Set the records down again in full, exactly as they are, apart from the images.

>>>>>

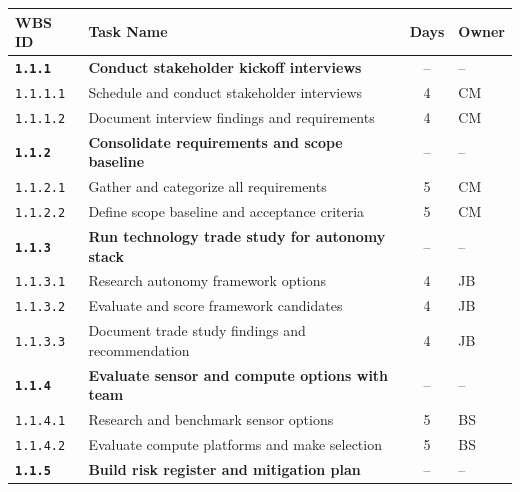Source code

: \newpage
\begin{table}[H]
\centering
\small
\begin{tabular} {
  | l | p{6.5cm} | c | l |
}
\hline
\rowcolor { researchblue !40 }
\textbf{WBS ID} & \textbf{Task Name} & \textbf{Days} & \textbf { Owner }
\\
\hline
\rowcolor { researchblue !35 }
\texttt{\textbf{1.1.1}} & \textbf{Conduct stakeholder kickoff interviews} &
    --&-- \\
\hline
\rowcolor {
  white
}
\texttt{1.1.1.1} & \quad Schedule and conduct stakeholder interviews & 4 & CM \\
\hline
\rowcolor {
  researchblue !15
}
\texttt{1.1.1.2} & \quad Document interview findings and requirements & 4 & CM \\
\hline
\rowcolor {
  researchblue !35
}
\texttt{\textbf{1.1.2}} & \textbf{Consolidate requirements and scope baseline} &
    --&-- \\
\hline
\rowcolor {
  white
}
\texttt{1.1.2.1} & \quad Gather and categorize all requirements & 5 & CM \\
\hline
\rowcolor {
  researchblue !15
}
\texttt{1.1.2.2} & \quad Define scope baseline and acceptance criteria & 5 & CM \\
\hline
\rowcolor {
  researchblue !35
}
\texttt{\textbf{1.1.3}} & \textbf {Run technology trade study for autonomy stack
}
&--&-- \\
\hline
\rowcolor { white }
\texttt{1.1.3.1} & \quad Research autonomy framework options & 4 & JB \\
\hline
\rowcolor {
  researchblue !15
}
\texttt{1.1.3.2} & \quad Evaluate and score framework candidates & 4 & JB \\
\hline
\rowcolor {
  white
}
\texttt{1.1.3.3} & \quad Document trade study findings and recommendation & 4 &
    JB \\
\hline
\rowcolor {
  researchblue !35
}
\texttt{\textbf{1.1.4}} & \textbf{Evaluate sensor and
                                  compute options with team} &
    --&-- \\
\hline
\rowcolor {
  researchblue !15
}
\texttt{1.1.4.1} & \quad Research and benchmark sensor options & 5 & BS \\
\hline
\rowcolor {
  white
}
\texttt{1.1.4.2} & \quad Evaluate compute platforms and make selection & 5 & BS \\
\hline
\rowcolor {
  researchblue !35
}
\texttt{\textbf{1.1.5}} & \textbf{Build risk register and mitigation plan} &
    --&-- \\

\end{tabular}
\end{table}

<<<<<

> [ANSWER SECTION]:
Source code

: \newpage
\begin{table}[H]
\centering
\small
\begin{tabular} {
  | l | p{6.5cm} | c | l |
}
\hline
\rowcolor { researchblue !40 }
\textbf{WBS ID} & \textbf{Task Name} & \textbf{Days} & \textbf { Owner }
\\
\hline
\rowcolor { researchblue !35 }
\texttt{\textbf{1.1.1}} & \textbf{Conduct stakeholder kickoff interviews} &
    --&-- \\
\hline
\rowcolor {
  white
}
\texttt{1.1.1.1} & \quad Schedule and conduct stakeholder interviews & 4 & CM \\
\hline
\rowcolor {
  researchblue !15
}
\texttt{1.1.1.2} & \quad Document interview findings and requirements & 4 & CM \\
\hline
\rowcolor {
  researchblue !35
}
\texttt{\textbf{1.1.2}} & \textbf{Consolidate requirements and scope baseline} &
    --&-- \\
\hline
\rowcolor {
  white
}
\texttt{1.1.2.1} & \quad Gather and categorize all requirements & 5 & CM \\
\hline
\rowcolor {
  researchblue !15
}
\texttt{1.1.2.2} & \quad Define scope baseline and acceptance criteria & 5 & CM \\
\hline
\rowcolor {
  researchblue !35
}
\texttt{\textbf{1.1.3}} & \textbf {Run technology trade study for autonomy stack
}
&--&-- \\
\hline
\rowcolor { white }
\texttt{1.1.3.1} & \quad Research autonomy framework options & 4 & JB \\
\hline
\rowcolor {
  researchblue !15
}
\texttt{1.1.3.2} & \quad Evaluate and score framework candidates & 4 & JB \\
\hline
\rowcolor {
  white
}
\texttt{1.1.3.3} & \quad Document trade study findings and recommendation & 4 &
    JB \\
\hline
\rowcolor {
  researchblue !35
}
\texttt{\textbf{1.1.4}} & \textbf{Evaluate sensor and
                                  compute options with team} &
    --&-- \\
\hline
\rowcolor {
  researchblue !15
}
\texttt{1.1.4.1} & \quad Research and benchmark sensor options & 5 & BS \\
\hline
\rowcolor {
  white
}
\texttt{1.1.4.2} & \quad Evaluate compute platforms and make selection & 5 & BS \\
\hline
\rowcolor {
  researchblue !35
}
\texttt{\textbf{1.1.5}} & \textbf{Build risk register and mitigation plan} &
    --&-- \\

\end{tabular}
\end{table}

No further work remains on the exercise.